- WHAT NEEDS TO BE DONE:
Restate each of the lines given below, word for word.

---------- DATA IN THIS EXERCISE ----------

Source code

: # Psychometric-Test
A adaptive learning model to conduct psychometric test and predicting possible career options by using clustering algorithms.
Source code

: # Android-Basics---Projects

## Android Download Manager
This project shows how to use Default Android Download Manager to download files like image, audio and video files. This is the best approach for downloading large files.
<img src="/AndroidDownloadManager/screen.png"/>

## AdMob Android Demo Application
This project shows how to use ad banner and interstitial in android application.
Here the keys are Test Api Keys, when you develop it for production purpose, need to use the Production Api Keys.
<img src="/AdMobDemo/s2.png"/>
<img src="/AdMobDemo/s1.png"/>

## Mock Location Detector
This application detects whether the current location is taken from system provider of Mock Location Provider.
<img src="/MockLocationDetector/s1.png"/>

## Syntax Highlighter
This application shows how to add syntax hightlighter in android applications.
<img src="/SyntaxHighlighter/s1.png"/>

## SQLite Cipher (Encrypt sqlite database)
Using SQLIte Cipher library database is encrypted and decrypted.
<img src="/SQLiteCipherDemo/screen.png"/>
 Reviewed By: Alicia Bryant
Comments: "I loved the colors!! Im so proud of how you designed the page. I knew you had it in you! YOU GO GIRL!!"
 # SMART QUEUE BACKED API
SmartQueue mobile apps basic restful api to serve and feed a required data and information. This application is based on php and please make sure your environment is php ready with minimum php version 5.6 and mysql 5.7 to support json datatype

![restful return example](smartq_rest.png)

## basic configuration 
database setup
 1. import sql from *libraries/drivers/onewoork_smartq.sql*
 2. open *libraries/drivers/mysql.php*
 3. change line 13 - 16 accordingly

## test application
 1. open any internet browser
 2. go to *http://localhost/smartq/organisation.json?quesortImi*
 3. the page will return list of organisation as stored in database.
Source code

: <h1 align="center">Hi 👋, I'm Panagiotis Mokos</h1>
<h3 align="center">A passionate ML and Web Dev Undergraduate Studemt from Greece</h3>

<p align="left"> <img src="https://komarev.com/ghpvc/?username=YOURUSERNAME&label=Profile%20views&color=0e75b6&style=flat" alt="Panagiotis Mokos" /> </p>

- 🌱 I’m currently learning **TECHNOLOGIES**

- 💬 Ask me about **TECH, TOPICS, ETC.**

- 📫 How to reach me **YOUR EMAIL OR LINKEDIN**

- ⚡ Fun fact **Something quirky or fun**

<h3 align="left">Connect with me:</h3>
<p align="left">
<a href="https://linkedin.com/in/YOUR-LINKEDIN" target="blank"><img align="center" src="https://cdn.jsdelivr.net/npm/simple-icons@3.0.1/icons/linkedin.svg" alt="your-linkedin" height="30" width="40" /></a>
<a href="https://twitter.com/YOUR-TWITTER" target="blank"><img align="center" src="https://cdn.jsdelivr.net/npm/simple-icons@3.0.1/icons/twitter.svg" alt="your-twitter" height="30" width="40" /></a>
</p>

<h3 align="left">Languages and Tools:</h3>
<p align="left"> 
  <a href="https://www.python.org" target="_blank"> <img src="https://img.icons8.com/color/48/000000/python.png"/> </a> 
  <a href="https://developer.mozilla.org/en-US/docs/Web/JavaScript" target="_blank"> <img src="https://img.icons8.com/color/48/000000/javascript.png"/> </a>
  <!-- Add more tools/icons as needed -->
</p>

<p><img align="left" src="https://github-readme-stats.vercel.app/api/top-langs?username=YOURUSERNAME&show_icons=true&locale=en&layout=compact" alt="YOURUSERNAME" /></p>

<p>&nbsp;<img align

----------

- ANSWER SECTION:
Source code

: # Psychometric-Test
A adaptive learning model to conduct psychometric test and predicting possible career options by using clustering algorithms.
Source code

: # Android-Basics---Projects

## Android Download Manager
This project shows how to use Default Android Download Manager to download files like image, audio and video files. This is the best approach for downloading large files.
<img src="/AndroidDownloadManager/screen.png"/>

## AdMob Android Demo Application
This project shows how to use ad banner and interstitial in android application.
Here the keys are Test Api Keys, when you develop it for production purpose, need to use the Production Api Keys.
<img src="/AdMobDemo/s2.png"/>
<img src="/AdMobDemo/s1.png"/>

## Mock Location Detector
This application detects whether the current location is taken from system provider of Mock Location Provider.
<img src="/MockLocationDetector/s1.png"/>

## Syntax Highlighter
This application shows how to add syntax hightlighter in android applications.
<img src="/SyntaxHighlighter/s1.png"/>

## SQLite Cipher (Encrypt sqlite database)
Using SQLIte Cipher library database is encrypted and decrypted.
<img src="/SQLiteCipherDemo/screen.png"/>
 Reviewed By: Alicia Bryant
Comments: "I loved the colors!! Im so proud of how you designed the page. I knew you had it in you! YOU GO GIRL!!"
 # SMART QUEUE BACKED API
SmartQueue mobile apps basic restful api to serve and feed a required data and information. This application is based on php and please make sure your environment is php ready with minimum php version 5.6 and mysql 5.7 to support json datatype

![restful return example](smartq_rest.png)

## basic configuration 
database setup
 1. import sql from *libraries/drivers/onewoork_smartq.sql*
 2. open *libraries/drivers/mysql.php*
 3. change line 13 - 16 accordingly

## test application
 1. open any internet browser
 2. go to *http://localhost/smartq/organisation.json?quesortImi*
 3. the page will return list of organisation as stored in database.
Source code

: <h1 align="center">Hi 👋, I'm Panagiotis Mokos</h1>
<h3 align="center">A passionate ML and Web Dev Undergraduate Studemt from Greece</h3>

<p align="left"> <img src="https://komarev.com/ghpvc/?username=YOURUSERNAME&label=Profile%20views&color=0e75b6&style=flat" alt="Panagiotis Mokos" /> </p>

- 🌱 I’m currently learning **TECHNOLOGIES**

- 💬 Ask me about **TECH, TOPICS, ETC.**

- 📫 How to reach me **YOUR EMAIL OR LINKEDIN**

- ⚡ Fun fact **Something quirky or fun**

<h3 align="left">Connect with me:</h3>
<p align="left">
<a href="https://linkedin.com/in/YOUR-LINKEDIN" target="blank"><img align="center" src="https://cdn.jsdelivr.net/npm/simple-icons@3.0.1/icons/linkedin.svg" alt="your-linkedin" height="30" width="40" /></a>
<a href="https://twitter.com/YOUR-TWITTER" target="blank"><img align="center" src="https://cdn.jsdelivr.net/npm/simple-icons@3.0.1/icons/twitter.svg" alt="your-twitter" height="30" width="40" /></a>
</p>

<h3 align="left">Languages and Tools:</h3>
<p align="left"> 
  <a href="https://www.python.org" target="_blank"> <img src="https://img.icons8.com/color/48/000000/python.png"/> </a> 
  <a href="https://developer.mozilla.org/en-US/docs/Web/JavaScript" target="_blank"> <img src="https://img.icons8.com/color/48/000000/javascript.png"/> </a>
  <!-- Add more tools/icons as needed -->
</p>

<p><img align="left" src="https://github-readme-stats.vercel.app/api/top-langs?username=YOURUSERNAME&show_icons=true&locale=en&layout=compact" alt="YOURUSERNAME" /></p>

<p>&nbsp;<img align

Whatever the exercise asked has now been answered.